Major comments

Authors analyze the effect of land use change (LUC) related to bioenergy crops in the SSP5-3.4-OS scenario on the beta and gamma carbon feedback parameters. The manuscript is reasonably well written, especially, as it starts out but then the discussion becomes a little hard to follow. There is good science in the manuscript that needs to be reported but right now it is spread between the main text and the supplementary information that makes it somewhat difficult to follow the story coherently.

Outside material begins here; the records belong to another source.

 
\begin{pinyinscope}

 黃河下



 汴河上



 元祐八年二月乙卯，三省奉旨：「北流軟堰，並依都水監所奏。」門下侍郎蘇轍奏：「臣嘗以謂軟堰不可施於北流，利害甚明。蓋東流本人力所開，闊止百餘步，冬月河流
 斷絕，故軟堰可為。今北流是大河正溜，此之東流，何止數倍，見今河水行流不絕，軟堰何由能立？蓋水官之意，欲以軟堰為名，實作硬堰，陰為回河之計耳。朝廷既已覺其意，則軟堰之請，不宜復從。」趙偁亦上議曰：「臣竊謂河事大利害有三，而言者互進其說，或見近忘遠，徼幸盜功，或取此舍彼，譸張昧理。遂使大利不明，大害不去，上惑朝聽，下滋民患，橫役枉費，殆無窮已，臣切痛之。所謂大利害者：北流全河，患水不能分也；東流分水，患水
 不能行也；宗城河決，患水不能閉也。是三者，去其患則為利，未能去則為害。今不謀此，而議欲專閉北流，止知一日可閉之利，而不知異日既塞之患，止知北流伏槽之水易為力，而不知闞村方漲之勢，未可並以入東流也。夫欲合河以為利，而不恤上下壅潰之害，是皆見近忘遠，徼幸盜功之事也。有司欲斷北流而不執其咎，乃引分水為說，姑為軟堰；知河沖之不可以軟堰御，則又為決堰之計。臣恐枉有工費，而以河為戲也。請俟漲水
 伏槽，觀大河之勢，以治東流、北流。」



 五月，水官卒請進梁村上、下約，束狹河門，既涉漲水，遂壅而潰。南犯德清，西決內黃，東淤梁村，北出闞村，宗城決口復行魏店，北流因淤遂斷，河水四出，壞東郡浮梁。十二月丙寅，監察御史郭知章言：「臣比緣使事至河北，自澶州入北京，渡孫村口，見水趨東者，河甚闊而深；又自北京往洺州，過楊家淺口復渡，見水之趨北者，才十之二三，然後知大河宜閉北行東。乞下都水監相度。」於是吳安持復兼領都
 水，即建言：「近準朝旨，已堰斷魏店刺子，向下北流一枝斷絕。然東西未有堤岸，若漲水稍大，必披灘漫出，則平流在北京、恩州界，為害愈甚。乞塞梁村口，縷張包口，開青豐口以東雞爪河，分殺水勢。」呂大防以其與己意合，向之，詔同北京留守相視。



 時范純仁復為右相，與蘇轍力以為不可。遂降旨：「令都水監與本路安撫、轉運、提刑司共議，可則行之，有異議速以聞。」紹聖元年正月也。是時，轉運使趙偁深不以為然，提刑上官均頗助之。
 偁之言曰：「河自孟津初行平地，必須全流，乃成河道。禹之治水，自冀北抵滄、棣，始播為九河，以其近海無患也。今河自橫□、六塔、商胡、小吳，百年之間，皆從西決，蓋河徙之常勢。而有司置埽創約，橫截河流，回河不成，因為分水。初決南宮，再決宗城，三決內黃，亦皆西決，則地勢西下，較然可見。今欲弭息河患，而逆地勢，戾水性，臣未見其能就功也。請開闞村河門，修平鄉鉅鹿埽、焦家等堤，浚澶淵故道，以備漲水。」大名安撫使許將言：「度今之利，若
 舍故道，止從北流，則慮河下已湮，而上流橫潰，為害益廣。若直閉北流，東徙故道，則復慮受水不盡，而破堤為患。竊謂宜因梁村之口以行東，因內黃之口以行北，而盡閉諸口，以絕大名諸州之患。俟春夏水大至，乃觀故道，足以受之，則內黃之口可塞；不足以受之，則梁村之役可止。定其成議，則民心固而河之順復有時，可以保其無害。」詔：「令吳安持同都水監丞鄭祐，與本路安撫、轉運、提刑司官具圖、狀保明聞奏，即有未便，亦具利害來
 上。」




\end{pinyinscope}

Other than this, my second major concern is that beta and gamma are just distractions from what is a decent science story. In my opinion, beta and gamma were never designed for scenarios in which CO2 concentrations stabilize or decrease let alone for scenarios with LUC. Recall that beta is given by cumulative change in carbon over land/ocean divided by change in CO2 concentration. Now consider a scenario in which CO2 concentration first rises and then drops back to its pre-industrial value. In such a scenario, cumulative C uptake will be positive but the change in CO2 concentration at the end of the scenario will be zero, yielding a beta value of infinity. As atmospheric CO2 concentration decreases after the peak, beta will keep on increasing since its being divided by a decreasing value of change in CO2 concentration since the pre-industrial times. And, for the same reason gamma is also not meant to be calculated in a scenario with decreasing temperature (which, of course, follows atmos. CO2 concentration). beta and gamma were only meant to compare their magnitude across models and that’s also the reason they shouldn’t be compared across models if scenarios with LUC and non-CO2 GHGs because the effect of different treatment of LUC and non-CO2 GHGs in models will be lumped into beta and gamma feedback parameters. This is the reason beta and gamma are compared across models from the 1pctCO2 scenario since they are not tainted by other processes that affect atmos-land C exchange.

At the end of the day, the scenario reported in the manuscript is a specified concentration scenario so change in CO2 is same across all models. What’s more important is the change in land C (i.e. the numerator term of beta) and that’s what the manuscript should focus on? My suggestion is to drop the beta and gamma altogether and just focus on the effect of BECCS through LUC on land C balance.



If you agree with the above reasoning then please also consider not recommending that LUC must be somehow taken into account in the gamma and beta framework. I agree that beta and gamma are functions of land cover but time-invariant land cover. As soon as land cover changes and LUC emissions are generated then land C balance will change but this has nothing to do with the response of a given land model to CO2 forcing.

This manuscript has good science to convey the overall message that the BECCS scenarios come at a cost of increased crop area with the associated LUC emissions. In this context, it also becomes important to check that the LUC emissions in the original IAM are not too different from that in the ESMs. Of course, the caveat is that (as you already mention) land use change information gets somewhat distorted as it goes from IAM -> LUH -> ESMs.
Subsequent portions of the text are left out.